What the exercise asks
Gather each line containing the string "possible" from these entries.

Provided entries
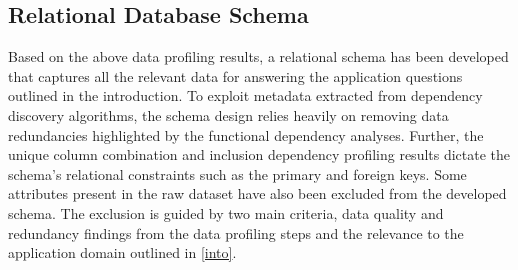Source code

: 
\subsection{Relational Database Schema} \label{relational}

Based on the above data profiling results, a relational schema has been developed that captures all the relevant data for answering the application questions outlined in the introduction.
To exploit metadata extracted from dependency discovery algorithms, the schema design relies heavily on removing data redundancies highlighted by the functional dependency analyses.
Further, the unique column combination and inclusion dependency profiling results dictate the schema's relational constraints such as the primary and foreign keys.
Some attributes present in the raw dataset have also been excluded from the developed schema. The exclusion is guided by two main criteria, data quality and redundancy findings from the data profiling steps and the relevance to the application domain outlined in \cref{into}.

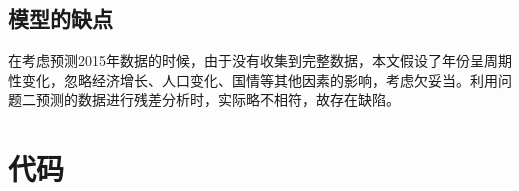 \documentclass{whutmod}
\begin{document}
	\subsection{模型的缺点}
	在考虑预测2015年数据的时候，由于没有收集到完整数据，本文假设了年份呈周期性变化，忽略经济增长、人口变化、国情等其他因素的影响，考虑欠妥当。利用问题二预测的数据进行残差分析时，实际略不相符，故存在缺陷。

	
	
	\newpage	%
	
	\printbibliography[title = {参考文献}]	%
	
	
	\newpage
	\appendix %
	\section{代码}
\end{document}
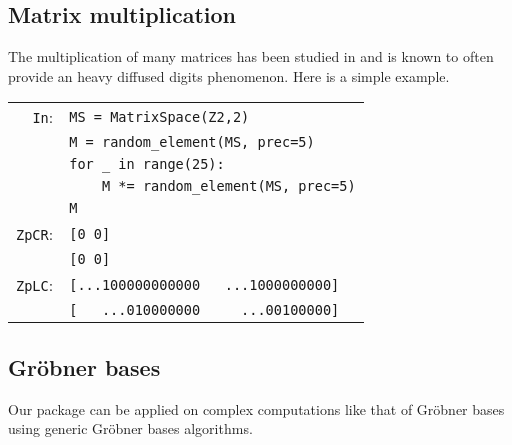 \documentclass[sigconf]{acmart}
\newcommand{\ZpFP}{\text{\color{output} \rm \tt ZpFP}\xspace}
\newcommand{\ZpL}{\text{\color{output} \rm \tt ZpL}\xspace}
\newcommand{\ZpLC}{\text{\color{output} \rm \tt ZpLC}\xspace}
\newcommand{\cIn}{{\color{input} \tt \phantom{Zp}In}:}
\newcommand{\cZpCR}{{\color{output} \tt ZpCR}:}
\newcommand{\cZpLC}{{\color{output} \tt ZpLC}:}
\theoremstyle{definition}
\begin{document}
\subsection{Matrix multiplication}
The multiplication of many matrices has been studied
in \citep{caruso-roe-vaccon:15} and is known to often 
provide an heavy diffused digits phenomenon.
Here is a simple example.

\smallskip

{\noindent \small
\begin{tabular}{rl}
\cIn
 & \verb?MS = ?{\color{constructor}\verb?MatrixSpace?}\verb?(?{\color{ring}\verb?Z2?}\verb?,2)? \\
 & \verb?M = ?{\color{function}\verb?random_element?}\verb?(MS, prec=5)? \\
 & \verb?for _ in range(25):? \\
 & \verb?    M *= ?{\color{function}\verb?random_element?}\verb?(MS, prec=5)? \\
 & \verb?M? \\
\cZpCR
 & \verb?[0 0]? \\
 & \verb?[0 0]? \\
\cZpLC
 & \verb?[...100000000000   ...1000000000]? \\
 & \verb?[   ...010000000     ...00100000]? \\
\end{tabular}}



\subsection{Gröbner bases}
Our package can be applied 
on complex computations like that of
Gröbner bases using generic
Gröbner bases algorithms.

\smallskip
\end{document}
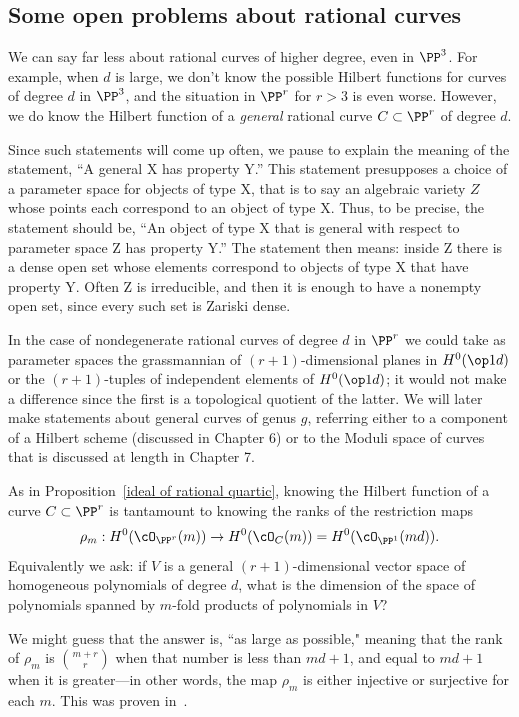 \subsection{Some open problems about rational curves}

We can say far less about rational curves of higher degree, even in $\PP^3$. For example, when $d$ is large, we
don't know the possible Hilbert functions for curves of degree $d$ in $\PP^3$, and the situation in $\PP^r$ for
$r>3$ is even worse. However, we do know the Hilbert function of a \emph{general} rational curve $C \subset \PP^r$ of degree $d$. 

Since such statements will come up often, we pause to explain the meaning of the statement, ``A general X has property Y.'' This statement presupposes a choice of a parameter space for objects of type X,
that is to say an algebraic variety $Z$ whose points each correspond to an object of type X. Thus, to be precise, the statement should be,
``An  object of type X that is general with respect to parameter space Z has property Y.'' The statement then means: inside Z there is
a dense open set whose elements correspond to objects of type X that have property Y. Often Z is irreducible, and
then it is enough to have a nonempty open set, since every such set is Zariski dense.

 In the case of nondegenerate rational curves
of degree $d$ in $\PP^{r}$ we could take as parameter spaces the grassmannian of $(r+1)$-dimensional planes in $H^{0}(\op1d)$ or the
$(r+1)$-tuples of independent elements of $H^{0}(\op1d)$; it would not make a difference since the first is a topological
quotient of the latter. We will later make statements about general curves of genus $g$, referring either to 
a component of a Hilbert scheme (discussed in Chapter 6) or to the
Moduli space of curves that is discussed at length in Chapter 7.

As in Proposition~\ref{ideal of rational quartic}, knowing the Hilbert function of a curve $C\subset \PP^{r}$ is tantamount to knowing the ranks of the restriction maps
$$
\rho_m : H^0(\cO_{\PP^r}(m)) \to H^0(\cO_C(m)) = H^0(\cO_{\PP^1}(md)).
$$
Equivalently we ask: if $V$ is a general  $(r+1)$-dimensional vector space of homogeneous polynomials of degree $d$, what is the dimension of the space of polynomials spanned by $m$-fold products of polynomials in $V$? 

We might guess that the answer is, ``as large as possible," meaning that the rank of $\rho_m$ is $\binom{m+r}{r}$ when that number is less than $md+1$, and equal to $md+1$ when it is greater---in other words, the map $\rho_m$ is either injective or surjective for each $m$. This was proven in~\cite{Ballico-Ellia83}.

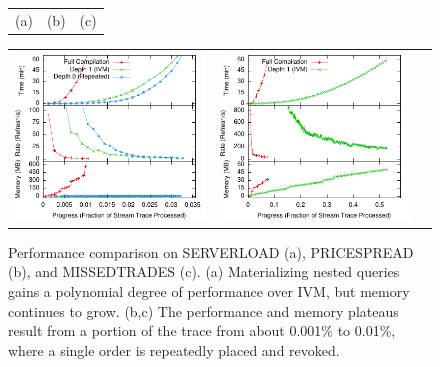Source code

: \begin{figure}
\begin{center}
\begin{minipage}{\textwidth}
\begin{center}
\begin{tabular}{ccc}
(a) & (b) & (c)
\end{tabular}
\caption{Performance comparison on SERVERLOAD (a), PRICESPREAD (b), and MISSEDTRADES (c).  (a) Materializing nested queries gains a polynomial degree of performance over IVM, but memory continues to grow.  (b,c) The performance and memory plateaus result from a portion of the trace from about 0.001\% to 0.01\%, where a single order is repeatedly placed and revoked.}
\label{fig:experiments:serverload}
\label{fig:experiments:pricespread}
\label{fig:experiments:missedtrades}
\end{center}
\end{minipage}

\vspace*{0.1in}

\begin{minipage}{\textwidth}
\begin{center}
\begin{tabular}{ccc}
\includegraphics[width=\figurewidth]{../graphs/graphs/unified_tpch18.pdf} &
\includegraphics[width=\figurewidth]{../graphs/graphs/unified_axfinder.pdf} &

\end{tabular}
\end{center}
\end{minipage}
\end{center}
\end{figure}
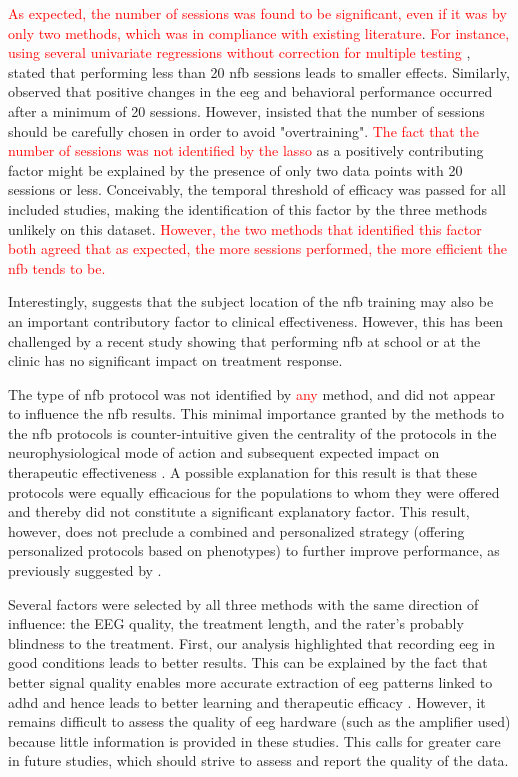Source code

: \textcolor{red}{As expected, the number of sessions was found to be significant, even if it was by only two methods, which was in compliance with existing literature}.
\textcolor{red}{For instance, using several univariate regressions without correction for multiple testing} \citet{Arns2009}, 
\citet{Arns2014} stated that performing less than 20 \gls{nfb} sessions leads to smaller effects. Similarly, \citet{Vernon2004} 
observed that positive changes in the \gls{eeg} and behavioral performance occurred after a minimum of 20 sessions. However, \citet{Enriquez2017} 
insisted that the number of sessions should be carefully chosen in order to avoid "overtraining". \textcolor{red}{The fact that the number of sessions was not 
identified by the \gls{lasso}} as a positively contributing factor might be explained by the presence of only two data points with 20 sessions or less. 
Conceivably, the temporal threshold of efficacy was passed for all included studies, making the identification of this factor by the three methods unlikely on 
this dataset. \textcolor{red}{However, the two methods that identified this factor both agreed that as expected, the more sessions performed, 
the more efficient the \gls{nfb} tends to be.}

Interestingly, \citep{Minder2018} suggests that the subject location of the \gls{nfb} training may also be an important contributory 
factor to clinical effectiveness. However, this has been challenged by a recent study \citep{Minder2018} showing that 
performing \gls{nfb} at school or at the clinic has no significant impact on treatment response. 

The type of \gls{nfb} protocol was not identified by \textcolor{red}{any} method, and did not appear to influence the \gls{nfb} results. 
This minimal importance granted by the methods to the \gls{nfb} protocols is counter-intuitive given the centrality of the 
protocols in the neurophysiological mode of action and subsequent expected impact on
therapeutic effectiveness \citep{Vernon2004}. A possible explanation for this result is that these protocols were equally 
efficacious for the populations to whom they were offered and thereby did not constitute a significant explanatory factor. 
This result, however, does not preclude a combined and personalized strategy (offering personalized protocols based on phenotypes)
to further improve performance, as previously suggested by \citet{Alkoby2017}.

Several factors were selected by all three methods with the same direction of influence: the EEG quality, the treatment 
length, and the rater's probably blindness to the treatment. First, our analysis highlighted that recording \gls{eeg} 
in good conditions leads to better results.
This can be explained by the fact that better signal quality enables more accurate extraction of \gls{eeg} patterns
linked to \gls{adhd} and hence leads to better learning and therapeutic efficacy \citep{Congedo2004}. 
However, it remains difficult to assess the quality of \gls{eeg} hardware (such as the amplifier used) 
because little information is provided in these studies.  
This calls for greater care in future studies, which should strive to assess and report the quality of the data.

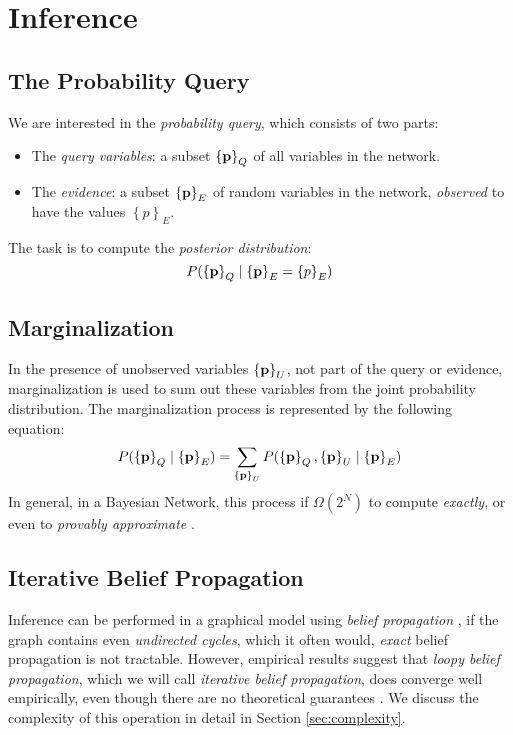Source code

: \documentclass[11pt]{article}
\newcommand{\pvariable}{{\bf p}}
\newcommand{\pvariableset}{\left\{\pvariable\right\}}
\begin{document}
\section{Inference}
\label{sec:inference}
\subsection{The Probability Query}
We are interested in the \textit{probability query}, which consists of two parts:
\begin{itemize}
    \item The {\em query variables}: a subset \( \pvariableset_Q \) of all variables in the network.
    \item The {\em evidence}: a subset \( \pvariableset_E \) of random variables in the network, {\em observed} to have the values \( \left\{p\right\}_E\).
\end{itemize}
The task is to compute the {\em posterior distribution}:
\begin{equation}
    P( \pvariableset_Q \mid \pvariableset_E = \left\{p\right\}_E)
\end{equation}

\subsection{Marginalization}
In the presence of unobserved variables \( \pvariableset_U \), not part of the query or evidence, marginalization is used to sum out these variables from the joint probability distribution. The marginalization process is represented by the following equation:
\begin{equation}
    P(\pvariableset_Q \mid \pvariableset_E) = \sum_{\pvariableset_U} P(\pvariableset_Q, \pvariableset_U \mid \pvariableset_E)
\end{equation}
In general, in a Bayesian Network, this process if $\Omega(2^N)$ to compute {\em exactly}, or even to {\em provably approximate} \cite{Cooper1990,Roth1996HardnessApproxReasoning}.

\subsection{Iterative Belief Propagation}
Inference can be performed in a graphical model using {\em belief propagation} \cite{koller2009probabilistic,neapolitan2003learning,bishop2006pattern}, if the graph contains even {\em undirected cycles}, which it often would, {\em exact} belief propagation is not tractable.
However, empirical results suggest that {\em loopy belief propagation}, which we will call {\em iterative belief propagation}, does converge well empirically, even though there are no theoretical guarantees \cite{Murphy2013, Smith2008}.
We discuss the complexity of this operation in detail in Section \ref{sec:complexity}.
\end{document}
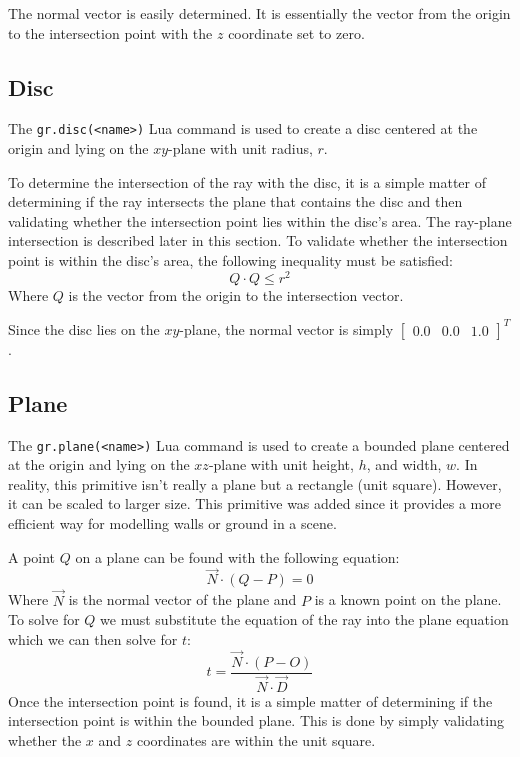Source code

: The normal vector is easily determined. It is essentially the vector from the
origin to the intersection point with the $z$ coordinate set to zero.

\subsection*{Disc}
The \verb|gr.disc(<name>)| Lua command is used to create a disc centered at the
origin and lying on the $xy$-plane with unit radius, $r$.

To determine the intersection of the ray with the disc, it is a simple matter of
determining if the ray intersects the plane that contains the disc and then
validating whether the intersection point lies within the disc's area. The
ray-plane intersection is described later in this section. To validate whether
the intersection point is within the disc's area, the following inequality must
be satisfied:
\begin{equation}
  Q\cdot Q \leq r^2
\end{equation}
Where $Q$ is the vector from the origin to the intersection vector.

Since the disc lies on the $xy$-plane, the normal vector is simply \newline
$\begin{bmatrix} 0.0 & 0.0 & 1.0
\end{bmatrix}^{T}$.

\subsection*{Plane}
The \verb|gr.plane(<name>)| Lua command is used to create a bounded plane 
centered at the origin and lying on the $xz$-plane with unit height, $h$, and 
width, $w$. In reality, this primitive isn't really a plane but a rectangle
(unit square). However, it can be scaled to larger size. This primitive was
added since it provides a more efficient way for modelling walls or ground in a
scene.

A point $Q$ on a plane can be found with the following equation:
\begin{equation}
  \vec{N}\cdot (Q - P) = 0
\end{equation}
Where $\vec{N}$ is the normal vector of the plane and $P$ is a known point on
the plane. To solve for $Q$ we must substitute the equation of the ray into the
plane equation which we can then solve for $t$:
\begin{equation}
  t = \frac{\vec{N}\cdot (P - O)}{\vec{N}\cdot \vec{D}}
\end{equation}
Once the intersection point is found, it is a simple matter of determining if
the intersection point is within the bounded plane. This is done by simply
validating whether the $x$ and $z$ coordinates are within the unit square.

Exercise response
don't know the possible Hilbert functions for curves of degree $d$ in $\PP^3$, and the situation in $\PP^r$ for
We might guess that the answer is, ``as large as possible," meaning that the rank of $\rho_m$ is $\binom{m+r}{r}$ when that number is less than $md+1$, and equal to $md+1$ when it is greater---in other words, the map $\rho_m$ is either injective or surjective for each $m$. This was proven in~\cite{Ballico-Ellia83}.
therapeutic effectiveness \citep{Vernon2004}. A possible explanation for this result is that these protocols were equally 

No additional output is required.